O documentário sobre a star porno italiana Rocco Siffredi empurra-nos para essa aproximação inesperada ao mundo do cinema porno. Onde Rocco começa logo por se explicar, dizendo que desde garoto, com uns nove dez anos, descobrira a pulsão da masturbação. E esse “diabo que tinha entre as pernas”. Assim procura exorcizar uma  tentação validada pelo suave sorriso da sua mãe quando o surpreendeu nessa prática onanista. Foi assim que Rocco acabaria por se assumir com um dos ‘machos’ mais venerados que vergou tantas mulheres. Por vezes com uma aspereza de violência adocicada. É isso “Rocco”, o documentário da dupla francesa Thierry Demaizière e Alban Teurial, especialistas no terreno da biografia, integrada na secção Heart Beat.

Contudo, esse caminho trilhado por Rocco Antonio Tano teve também o seu ‘quê’ de fuga realista, à pobreza familiar, mas que acabaria por se transformar nesse conto de falos. De todas as idades, já que confessará, que atravessou uma longa faixa etária, dos 18 aos mais de 70, numa exploração sem destino do sexo.
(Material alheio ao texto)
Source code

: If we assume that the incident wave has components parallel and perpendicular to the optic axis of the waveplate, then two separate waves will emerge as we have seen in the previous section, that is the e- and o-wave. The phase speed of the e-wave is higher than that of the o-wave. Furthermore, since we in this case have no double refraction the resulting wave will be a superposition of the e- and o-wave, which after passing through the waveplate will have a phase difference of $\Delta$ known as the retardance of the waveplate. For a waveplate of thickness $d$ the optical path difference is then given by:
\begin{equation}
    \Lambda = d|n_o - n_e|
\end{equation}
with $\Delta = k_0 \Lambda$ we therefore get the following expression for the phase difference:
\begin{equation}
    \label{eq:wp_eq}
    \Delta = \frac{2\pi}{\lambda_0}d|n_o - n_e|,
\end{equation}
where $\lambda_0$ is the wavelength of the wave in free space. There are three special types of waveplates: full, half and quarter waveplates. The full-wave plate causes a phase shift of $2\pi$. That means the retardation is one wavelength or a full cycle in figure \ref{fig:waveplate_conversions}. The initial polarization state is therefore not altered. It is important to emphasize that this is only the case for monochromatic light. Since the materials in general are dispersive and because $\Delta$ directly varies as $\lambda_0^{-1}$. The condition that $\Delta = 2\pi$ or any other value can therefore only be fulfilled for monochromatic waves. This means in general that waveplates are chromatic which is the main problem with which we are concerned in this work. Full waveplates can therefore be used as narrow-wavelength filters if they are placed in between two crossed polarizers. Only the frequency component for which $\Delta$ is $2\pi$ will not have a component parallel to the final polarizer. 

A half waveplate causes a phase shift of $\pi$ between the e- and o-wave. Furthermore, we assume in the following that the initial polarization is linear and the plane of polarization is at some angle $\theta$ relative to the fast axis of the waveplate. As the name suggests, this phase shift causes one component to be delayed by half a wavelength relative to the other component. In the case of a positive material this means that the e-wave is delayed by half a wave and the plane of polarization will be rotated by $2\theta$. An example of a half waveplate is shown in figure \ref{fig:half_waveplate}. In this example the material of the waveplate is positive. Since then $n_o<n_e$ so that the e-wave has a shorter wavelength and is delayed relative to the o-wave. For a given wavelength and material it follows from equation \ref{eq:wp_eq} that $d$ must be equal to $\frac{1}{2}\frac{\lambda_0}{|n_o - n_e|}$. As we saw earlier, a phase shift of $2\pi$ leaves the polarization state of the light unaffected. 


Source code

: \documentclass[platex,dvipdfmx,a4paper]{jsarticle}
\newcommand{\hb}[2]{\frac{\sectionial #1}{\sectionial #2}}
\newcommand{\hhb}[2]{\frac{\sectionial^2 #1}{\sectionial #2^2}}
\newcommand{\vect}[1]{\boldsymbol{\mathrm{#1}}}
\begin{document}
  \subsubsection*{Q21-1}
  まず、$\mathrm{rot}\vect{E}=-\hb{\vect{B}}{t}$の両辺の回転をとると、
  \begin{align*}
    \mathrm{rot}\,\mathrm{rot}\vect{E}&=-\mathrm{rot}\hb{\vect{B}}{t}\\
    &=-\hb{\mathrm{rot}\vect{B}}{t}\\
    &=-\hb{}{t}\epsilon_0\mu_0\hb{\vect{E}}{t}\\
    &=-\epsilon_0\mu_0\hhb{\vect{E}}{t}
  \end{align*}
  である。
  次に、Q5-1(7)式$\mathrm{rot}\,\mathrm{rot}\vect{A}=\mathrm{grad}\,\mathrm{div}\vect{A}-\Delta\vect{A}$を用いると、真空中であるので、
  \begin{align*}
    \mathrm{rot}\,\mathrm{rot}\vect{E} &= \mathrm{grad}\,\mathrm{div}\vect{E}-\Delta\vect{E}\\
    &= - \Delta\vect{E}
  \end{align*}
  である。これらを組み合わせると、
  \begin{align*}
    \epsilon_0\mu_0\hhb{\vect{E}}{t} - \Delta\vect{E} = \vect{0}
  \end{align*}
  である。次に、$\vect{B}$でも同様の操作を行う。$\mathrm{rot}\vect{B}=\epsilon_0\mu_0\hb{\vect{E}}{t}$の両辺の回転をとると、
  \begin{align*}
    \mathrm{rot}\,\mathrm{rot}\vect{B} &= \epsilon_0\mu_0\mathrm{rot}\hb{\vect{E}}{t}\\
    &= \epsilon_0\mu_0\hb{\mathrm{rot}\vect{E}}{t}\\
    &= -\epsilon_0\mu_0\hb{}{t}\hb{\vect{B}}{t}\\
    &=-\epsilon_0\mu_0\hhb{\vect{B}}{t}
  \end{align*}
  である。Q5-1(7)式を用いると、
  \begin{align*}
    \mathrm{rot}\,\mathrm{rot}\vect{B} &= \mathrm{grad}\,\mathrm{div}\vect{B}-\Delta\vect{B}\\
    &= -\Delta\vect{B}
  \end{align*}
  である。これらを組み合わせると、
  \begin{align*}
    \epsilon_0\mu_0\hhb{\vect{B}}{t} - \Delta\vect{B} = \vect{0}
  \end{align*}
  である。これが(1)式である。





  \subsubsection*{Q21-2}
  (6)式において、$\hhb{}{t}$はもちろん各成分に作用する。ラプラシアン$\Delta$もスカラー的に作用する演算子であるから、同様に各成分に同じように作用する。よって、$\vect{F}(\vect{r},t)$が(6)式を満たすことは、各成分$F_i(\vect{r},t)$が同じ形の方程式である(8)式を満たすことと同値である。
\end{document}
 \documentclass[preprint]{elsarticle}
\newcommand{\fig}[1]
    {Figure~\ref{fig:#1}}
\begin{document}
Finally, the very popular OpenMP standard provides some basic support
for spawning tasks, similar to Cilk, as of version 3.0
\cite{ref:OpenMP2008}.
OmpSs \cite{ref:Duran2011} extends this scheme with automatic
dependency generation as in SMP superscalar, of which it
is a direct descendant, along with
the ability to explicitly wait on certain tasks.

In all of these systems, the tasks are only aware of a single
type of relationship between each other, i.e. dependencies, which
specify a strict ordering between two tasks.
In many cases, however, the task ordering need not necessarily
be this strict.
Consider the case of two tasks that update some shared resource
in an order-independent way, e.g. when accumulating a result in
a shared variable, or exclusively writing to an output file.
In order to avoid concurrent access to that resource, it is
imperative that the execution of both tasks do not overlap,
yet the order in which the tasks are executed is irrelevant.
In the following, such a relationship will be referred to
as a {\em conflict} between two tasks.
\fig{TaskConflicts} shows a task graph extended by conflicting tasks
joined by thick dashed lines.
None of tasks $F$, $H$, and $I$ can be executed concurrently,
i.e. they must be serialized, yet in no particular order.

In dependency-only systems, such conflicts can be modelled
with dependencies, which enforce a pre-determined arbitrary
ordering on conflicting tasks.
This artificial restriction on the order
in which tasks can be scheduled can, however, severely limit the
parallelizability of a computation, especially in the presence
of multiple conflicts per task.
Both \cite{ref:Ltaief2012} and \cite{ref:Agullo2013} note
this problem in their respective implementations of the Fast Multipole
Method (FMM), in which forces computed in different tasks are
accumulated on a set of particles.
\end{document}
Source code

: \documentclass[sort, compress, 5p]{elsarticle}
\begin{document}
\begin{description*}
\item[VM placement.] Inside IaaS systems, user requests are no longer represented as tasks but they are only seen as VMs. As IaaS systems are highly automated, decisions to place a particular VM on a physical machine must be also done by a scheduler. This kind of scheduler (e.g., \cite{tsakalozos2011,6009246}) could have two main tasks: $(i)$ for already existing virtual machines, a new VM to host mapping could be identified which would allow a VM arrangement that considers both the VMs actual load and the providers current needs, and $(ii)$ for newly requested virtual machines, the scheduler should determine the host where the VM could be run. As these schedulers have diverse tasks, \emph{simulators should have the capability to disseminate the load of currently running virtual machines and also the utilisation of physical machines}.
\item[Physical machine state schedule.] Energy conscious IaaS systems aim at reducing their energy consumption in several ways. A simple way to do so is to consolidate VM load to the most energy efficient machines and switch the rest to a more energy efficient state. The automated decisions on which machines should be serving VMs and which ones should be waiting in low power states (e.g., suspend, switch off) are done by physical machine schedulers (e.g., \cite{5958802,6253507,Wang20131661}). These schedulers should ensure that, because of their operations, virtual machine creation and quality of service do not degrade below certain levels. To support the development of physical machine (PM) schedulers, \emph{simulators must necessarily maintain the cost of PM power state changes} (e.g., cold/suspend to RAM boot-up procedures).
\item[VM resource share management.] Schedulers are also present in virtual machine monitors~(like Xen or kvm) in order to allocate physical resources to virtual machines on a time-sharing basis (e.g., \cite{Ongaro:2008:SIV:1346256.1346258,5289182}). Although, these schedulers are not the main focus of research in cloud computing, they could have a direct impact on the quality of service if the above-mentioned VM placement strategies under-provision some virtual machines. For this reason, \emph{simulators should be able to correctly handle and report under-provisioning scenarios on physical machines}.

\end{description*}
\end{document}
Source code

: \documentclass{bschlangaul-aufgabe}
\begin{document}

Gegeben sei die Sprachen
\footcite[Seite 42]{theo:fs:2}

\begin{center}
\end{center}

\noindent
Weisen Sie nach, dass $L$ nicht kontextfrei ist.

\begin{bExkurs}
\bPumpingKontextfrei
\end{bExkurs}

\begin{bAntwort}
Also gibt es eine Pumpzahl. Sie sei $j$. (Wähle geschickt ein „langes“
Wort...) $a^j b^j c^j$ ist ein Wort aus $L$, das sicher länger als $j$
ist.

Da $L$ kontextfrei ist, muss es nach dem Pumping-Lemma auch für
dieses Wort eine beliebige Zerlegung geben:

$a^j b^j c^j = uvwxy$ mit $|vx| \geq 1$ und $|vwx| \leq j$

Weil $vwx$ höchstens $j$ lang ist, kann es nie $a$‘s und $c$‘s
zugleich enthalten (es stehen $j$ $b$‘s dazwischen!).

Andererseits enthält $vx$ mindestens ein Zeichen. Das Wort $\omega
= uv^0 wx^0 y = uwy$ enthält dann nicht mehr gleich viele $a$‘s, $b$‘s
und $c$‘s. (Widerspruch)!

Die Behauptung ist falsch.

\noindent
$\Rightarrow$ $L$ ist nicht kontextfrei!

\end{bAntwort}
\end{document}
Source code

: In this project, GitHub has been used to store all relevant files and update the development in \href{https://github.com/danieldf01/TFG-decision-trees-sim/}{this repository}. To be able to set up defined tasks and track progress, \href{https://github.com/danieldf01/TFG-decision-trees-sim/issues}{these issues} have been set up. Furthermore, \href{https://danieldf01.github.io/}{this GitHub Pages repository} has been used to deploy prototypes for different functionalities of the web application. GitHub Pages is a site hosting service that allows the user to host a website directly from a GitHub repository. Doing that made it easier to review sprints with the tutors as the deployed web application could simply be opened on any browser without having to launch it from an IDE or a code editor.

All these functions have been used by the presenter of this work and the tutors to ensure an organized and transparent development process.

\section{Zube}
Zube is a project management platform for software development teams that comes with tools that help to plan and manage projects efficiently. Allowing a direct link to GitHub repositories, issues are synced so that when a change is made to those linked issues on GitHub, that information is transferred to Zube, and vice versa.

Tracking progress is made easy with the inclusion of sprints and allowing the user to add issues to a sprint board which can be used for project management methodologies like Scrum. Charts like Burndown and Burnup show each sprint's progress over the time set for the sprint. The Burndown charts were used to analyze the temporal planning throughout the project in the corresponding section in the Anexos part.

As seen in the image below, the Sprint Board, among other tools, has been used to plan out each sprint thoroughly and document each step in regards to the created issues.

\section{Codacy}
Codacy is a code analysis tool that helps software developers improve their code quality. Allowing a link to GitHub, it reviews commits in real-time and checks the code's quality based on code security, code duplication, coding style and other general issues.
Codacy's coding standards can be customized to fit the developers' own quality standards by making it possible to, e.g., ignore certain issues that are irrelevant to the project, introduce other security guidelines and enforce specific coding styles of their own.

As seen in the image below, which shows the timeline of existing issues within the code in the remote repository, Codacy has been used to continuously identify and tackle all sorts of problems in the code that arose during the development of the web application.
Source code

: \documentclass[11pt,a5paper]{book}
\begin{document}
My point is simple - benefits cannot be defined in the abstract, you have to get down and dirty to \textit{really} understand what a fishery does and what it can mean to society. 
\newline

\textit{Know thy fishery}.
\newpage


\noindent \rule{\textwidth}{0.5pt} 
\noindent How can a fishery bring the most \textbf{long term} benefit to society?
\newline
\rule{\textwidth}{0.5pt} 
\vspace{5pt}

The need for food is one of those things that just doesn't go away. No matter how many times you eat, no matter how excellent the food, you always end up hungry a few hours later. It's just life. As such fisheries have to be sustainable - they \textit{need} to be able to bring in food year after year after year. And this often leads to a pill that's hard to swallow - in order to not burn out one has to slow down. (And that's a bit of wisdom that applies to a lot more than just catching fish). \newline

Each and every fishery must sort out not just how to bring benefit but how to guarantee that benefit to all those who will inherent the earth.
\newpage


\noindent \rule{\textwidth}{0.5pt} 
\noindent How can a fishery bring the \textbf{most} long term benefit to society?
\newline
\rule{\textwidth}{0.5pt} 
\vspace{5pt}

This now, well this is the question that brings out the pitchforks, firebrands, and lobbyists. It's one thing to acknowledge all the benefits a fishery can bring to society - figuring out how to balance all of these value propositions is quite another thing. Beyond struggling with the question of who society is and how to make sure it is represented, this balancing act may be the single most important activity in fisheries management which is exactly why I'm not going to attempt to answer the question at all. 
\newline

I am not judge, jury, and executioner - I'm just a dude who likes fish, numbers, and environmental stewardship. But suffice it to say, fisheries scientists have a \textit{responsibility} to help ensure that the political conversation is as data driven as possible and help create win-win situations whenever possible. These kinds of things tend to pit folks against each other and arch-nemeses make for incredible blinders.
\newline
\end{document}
Talvez devido a esse reinado, decidiu assumir a redenção, ao deixar-se crucificar num derradeiro e estilizado espetáculo apoteótico em pleno museu Kink, de San Francisco.

Já se sabe, no universo porno não há tempo a perder. É assim que vemos algumas das sugestões para os filmes, onde as sugestões de narrativas mais ambiciosas são travadas por Rocco com um “mas onde metes a cena anal?”, “não vamos estar uma hora à espera de ver sexo!” Também com as jovens candidatas a contracenar com Siffredi ele provoca e elas deleitam-se, “Gostas de algo mais violento?” Normalmente, é positiva a resposta. Ainda que uma cena em que Rocco mete literalmente uma mão inteira dentro da boca da uma jovem numa exploração provoca-lhe lágrimas involuntárias de dor e desconforto.

No entanto, o que mais fascina é a inesperada espessura formal deste filme seguro sobre disponibilidade para o sexo puro e duro. Com momentos que intercalam essa representação com as alegres e amenas cavaqueiras entre os intervenientes após o ato no duche. Rocco Siffredi assume esse lado de deus do sexo, preparado então para o seu ‘close up’ final. Na cruz. Pode parecer kitsch, de certa forma até é, mas Demaizière e Teurial nunca perdem a noção do espetáculo em vertente biográfica com um inesperado bom gosto.